» Your goal: Scan the entries for lines with the word "远程分支名" and copy those lines.

Records from a dataset
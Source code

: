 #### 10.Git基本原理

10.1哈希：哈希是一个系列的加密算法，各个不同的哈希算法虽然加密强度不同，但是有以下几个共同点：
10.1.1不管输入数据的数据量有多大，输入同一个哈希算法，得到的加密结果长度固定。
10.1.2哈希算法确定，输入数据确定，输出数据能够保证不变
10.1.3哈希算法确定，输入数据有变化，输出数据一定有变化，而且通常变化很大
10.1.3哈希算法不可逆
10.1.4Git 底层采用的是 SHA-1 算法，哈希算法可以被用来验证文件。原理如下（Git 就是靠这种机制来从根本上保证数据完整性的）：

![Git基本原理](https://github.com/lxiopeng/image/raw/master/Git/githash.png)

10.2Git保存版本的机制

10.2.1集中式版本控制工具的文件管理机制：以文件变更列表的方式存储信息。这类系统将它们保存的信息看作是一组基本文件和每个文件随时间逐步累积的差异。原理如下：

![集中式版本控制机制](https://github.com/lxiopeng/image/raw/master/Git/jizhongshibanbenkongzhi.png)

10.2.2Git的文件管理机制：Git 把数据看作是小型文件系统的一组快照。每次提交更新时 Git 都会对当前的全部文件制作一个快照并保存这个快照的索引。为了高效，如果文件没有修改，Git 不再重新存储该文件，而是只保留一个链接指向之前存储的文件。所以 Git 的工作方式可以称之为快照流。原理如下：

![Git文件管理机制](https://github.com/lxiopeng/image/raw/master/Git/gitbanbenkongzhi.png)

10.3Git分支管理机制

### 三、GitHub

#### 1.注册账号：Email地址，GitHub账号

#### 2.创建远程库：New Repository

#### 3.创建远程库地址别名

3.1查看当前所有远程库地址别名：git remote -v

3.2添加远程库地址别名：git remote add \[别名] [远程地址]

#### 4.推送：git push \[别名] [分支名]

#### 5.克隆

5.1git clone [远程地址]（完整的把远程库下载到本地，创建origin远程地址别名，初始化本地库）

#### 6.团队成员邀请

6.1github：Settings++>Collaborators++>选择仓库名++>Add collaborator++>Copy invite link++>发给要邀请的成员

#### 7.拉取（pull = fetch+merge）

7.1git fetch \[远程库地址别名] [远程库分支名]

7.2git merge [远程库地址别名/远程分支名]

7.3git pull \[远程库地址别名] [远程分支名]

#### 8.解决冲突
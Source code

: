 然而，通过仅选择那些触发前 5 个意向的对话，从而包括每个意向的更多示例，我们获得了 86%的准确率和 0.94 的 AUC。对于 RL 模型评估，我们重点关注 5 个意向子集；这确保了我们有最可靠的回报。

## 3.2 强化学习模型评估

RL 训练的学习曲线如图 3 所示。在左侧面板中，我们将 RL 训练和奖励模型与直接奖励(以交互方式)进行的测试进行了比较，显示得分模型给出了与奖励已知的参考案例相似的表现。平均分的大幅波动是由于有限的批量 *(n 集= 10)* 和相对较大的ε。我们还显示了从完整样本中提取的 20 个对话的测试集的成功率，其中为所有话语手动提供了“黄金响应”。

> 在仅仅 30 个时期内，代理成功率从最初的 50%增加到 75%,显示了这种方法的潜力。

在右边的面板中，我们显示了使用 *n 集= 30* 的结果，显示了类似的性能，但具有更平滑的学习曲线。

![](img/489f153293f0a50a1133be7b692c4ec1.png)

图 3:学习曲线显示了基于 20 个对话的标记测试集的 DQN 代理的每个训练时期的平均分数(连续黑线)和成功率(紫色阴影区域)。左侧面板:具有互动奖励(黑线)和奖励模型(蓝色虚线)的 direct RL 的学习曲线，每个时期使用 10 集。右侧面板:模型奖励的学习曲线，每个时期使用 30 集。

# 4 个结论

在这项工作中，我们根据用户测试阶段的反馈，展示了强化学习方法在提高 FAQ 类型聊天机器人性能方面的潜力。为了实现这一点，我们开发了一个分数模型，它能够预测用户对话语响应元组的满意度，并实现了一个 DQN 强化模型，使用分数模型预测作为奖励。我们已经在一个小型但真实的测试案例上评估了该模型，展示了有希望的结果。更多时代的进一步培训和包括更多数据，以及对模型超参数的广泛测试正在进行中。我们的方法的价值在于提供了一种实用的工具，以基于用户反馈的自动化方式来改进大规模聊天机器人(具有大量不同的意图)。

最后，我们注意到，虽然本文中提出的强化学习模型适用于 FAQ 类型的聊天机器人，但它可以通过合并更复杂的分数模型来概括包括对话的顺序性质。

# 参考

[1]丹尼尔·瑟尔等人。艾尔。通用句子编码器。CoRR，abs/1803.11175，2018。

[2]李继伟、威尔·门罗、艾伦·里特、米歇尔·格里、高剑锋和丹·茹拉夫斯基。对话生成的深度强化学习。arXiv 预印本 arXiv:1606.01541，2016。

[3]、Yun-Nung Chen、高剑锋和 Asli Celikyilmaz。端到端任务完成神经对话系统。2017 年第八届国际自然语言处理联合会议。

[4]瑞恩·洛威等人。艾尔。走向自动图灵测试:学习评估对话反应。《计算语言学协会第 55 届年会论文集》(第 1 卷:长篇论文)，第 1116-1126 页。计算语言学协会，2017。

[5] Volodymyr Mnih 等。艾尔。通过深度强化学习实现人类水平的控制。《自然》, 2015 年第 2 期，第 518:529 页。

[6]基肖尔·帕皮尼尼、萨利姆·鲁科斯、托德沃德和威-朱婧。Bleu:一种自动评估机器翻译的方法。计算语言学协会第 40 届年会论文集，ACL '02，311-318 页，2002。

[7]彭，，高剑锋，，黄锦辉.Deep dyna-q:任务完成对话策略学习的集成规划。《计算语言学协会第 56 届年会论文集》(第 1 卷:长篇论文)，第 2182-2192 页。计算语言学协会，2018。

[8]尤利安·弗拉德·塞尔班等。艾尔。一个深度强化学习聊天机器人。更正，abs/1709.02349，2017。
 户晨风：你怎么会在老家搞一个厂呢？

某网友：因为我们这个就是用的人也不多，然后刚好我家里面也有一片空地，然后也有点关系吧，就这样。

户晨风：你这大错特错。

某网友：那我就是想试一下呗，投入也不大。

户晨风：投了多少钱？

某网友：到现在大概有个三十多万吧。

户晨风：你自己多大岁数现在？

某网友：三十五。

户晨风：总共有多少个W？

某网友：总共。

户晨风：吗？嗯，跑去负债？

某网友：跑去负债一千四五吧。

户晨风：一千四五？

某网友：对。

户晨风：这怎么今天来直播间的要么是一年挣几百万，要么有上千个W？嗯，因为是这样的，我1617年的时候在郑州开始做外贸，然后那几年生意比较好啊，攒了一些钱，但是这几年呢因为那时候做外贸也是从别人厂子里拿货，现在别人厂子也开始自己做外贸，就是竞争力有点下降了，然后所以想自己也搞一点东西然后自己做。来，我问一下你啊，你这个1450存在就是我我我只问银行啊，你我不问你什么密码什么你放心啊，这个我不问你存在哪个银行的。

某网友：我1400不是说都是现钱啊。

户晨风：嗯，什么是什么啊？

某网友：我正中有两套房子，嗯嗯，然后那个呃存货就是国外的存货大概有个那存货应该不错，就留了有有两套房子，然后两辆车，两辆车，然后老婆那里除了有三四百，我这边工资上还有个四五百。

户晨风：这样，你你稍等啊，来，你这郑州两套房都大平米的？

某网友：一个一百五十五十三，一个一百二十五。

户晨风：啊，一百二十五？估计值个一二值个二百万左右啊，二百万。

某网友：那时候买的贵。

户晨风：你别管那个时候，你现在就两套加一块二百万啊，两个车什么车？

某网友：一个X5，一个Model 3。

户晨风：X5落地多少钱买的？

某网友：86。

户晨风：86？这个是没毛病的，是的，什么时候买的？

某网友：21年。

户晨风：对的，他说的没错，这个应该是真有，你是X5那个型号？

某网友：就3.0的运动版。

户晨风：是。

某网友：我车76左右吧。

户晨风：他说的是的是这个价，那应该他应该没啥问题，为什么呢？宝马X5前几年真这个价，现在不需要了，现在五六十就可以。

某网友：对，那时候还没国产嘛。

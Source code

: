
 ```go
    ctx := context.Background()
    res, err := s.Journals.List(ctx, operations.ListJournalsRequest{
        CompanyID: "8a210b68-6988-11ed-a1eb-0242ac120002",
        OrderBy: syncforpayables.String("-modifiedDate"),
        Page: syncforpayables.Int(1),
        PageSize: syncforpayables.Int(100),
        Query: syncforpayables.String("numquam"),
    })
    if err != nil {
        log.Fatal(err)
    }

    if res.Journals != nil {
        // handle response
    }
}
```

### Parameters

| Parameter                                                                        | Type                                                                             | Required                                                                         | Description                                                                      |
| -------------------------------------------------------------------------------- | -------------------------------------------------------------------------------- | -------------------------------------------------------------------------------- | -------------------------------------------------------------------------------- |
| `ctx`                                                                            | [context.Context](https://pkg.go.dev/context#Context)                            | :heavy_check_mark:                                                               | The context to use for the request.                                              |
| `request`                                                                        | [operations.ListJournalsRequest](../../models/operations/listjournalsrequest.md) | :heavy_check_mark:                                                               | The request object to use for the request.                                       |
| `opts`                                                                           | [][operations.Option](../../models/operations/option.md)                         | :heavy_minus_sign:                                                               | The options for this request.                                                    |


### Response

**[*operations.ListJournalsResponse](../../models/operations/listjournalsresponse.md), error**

» Solved exercise:
7.2git merge [远程库地址别名/远程分支名]
7.3git pull \[远程库地址别名] [远程分支名]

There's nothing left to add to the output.